Thursday, February 26

yolculuk


son galatasaray maçının gazıyla bursaya gitme planları yapılırken hava bize büyük oyun oynuyor. bilet kalmayacağından dolayı stada giremeden döneceklerin olmasına kesin gözüyle bakıyorum. yada bursa tribünlerine dalarlar artık. hiç olmasa yandaki gökdelende bir sürü boş yer bulunur. kocaelispor'un galatasaray maçının yarattığı beklentiyi karşılayamayacağını düşünmekle beraber bursadan puan çıkartacağına inanıyorum. kentte herkeste yeni bir zaferin beklentisi var fakat gerçekçi olmak gerekiyor. kocaelispor'un galatasaray karşısındaki skor başarısını bursa karşısında yakalaması pek mümkün değil. he galibiyet deseniz müthiş olur derim orası ayrı... çünkü düşmememiz için 8 galibiyete ihtiyacımız var. önümüzdeki maçları sırasıyla hatırlarsak;

-bursa (d)
-eskişehir
-fenerbahçe(d)
-ankaraspor
-ankaragücü(d)
-beşiktaş
-denizli(d)
-antalya
-konya(d)
-trabzon
-g.antep(d)
-ist.belediye
-hacettepe(d)
boyalı takımlardan mutlaka 3 puan almak zorundayız. eğer bu işi becerebilirsek kalan maçlardan ligde kalmamıza yetecek puan alabileceğimize eminim. bide fenerbahçe maçından öncede 5 e 2 hakkında yazacağım uğurlu geldi.
en son bursaya maça gittiğimde beşiktaşı 4 ' lemiştik. (bkz: kocaelispor-beşiktaş türkiye kupası finali)
son söz, ferat gitsek ya...

altyapı


uzun vadede şampiyonlar ligi ile ilgili planlarımız çerçevesinde şimdiden şampiyonlar ligini gözlem altına almaya karar verdik (bkz: 2012'de şampiyonlar liginde koyacağız real madride tezahüratı).

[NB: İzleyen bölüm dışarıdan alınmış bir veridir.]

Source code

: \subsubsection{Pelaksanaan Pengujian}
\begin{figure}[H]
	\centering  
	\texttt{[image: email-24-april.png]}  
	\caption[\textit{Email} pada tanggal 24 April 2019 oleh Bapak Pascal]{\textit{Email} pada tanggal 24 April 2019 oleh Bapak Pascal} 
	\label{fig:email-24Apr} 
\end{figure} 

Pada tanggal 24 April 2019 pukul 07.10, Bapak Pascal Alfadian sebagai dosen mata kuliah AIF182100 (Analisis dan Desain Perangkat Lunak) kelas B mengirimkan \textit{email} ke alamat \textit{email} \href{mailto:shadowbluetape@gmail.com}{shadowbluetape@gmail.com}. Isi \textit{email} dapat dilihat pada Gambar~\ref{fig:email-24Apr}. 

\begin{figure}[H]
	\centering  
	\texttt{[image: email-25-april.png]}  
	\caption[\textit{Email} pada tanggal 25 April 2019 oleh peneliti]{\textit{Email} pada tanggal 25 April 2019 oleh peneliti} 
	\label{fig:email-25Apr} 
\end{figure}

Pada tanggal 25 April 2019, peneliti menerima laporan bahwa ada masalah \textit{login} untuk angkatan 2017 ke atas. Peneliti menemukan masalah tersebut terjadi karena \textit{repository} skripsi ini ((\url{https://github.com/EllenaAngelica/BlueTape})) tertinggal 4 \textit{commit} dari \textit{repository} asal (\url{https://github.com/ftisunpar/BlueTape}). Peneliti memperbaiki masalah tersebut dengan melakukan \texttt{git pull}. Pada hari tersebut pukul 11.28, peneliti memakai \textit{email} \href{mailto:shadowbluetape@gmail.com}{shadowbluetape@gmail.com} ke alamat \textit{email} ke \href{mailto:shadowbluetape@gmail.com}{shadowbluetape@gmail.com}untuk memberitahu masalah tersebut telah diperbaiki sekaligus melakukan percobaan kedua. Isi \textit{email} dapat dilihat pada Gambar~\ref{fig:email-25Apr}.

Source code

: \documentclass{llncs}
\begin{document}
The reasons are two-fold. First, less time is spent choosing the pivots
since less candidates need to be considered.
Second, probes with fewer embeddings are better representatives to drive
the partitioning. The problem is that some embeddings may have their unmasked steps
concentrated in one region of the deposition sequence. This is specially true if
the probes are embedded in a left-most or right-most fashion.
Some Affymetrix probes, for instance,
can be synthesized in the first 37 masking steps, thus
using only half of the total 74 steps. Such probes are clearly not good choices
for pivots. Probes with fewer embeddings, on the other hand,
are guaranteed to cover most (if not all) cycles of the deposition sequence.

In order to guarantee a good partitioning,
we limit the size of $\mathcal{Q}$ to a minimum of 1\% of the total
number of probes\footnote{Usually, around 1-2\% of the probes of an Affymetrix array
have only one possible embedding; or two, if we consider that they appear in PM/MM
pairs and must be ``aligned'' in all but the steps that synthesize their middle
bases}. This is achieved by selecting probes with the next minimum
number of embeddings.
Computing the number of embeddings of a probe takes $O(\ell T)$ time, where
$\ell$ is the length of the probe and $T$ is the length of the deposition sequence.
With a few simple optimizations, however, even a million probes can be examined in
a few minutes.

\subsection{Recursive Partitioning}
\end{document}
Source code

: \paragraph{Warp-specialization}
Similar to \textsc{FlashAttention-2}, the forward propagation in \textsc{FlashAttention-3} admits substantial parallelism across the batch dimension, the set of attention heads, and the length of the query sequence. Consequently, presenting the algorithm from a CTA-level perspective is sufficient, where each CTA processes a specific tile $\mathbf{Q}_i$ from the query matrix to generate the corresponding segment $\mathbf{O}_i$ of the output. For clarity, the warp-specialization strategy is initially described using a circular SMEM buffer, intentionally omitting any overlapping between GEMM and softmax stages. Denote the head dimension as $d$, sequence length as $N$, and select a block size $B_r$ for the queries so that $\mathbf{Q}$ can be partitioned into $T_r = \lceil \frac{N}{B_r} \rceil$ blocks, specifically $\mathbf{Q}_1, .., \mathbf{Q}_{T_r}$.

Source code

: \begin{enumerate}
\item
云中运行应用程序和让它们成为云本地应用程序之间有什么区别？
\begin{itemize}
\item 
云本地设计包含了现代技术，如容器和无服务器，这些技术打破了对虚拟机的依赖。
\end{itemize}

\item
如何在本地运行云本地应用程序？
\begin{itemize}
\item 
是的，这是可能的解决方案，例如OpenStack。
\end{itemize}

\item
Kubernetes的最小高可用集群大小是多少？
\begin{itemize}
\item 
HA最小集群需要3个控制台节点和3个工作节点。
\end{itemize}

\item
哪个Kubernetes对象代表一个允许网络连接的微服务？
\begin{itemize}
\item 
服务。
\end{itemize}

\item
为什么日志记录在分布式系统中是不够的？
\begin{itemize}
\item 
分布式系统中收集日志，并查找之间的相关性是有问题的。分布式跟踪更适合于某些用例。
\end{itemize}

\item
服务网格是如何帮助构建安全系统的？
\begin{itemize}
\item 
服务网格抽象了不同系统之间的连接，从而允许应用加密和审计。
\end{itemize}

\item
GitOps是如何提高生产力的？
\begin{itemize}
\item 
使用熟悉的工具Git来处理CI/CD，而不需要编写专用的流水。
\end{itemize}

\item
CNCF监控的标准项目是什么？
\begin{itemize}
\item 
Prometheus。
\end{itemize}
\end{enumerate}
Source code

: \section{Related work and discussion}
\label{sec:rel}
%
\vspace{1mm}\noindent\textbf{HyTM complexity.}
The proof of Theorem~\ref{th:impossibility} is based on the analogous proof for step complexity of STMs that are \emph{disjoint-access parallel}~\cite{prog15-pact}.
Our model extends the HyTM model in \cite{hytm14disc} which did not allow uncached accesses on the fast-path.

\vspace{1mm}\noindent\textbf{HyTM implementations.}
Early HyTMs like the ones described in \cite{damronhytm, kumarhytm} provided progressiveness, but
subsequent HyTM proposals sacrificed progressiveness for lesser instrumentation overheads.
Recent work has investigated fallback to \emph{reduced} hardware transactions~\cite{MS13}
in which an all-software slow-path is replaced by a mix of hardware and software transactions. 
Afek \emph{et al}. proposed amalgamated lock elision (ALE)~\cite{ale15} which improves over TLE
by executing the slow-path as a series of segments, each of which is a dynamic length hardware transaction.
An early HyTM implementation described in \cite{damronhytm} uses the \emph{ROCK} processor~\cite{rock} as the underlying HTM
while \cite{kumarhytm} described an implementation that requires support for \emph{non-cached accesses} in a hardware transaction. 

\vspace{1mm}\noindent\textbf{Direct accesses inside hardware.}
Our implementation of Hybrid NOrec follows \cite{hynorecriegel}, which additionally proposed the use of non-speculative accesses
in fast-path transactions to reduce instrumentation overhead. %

chelsea juventus maçı gole kadar chelsea'nin amansızca yüklendiği ve golden sonra 1 tane atarım üstüne yatarım tadında son 4-5 yılın klasik chelsea'sini izlediğimiz maç oldu. mavilerde anelka veashley cole ikilisinin oynadığı sol kanat hemen hemen hiç iş yapmazken takım ağırlıklı olarak sağ taraftan yüklendi. juventus ise gole kadar kendi yarısahasından çıkmakta zorlandı. uzun topları nedved ve camoronesi 'ye şişirerek onların amauri'ye indirdiği toplarla pozisyon aramaya çalıştılar. amauri her ne kadar güçlü bir santrofor olsada terry ile oynarken çok sönük kaldı. golü yedikten sonra juventus beklerini çıkartmadan orta saha 4' lüsünü daha önde kurarak baskı kurdu fakat 1 tane gol atsak süper olur ama bu skor da iyi tadında oynadıkları için gol olabilecek pozisyon bulmakta bile zorlandılar. del piero forvetin arkasında kayboldu gitti. frikiği veya tam sol ayağına layık gelen topu istediği gibi kullanabilse bu maçında yıldızı olabilirdi fakat o da gününde değildi. Hiddink'in gelmesinden sonra hücuma daha rahat çıkan ve daha istekli oynayan chelsea golü atıktan sonra mourinho'nun oturttuğu ohh golümü attım keyfime baktım sisteminde oynamaya devam ettiler. yahu bu sistem adamlara öyle tatlı gelmiş ki 3 yıl sonra bile aynı şekilde oynamayı kendilerine alışkanlık edinmişler. kalecilerden az gol olacağı belli karşılaşmaydı öyle de oldu. gol hariç dişe dokunacak 2 pozisyon chelsea tarafından drogba'nın 7. dakikada ki kafa vuruşu, juventus adına da cechin sağına giden topu parmaklarının ucuyla çıkardığı pozisyon olarak aklımda kaldı.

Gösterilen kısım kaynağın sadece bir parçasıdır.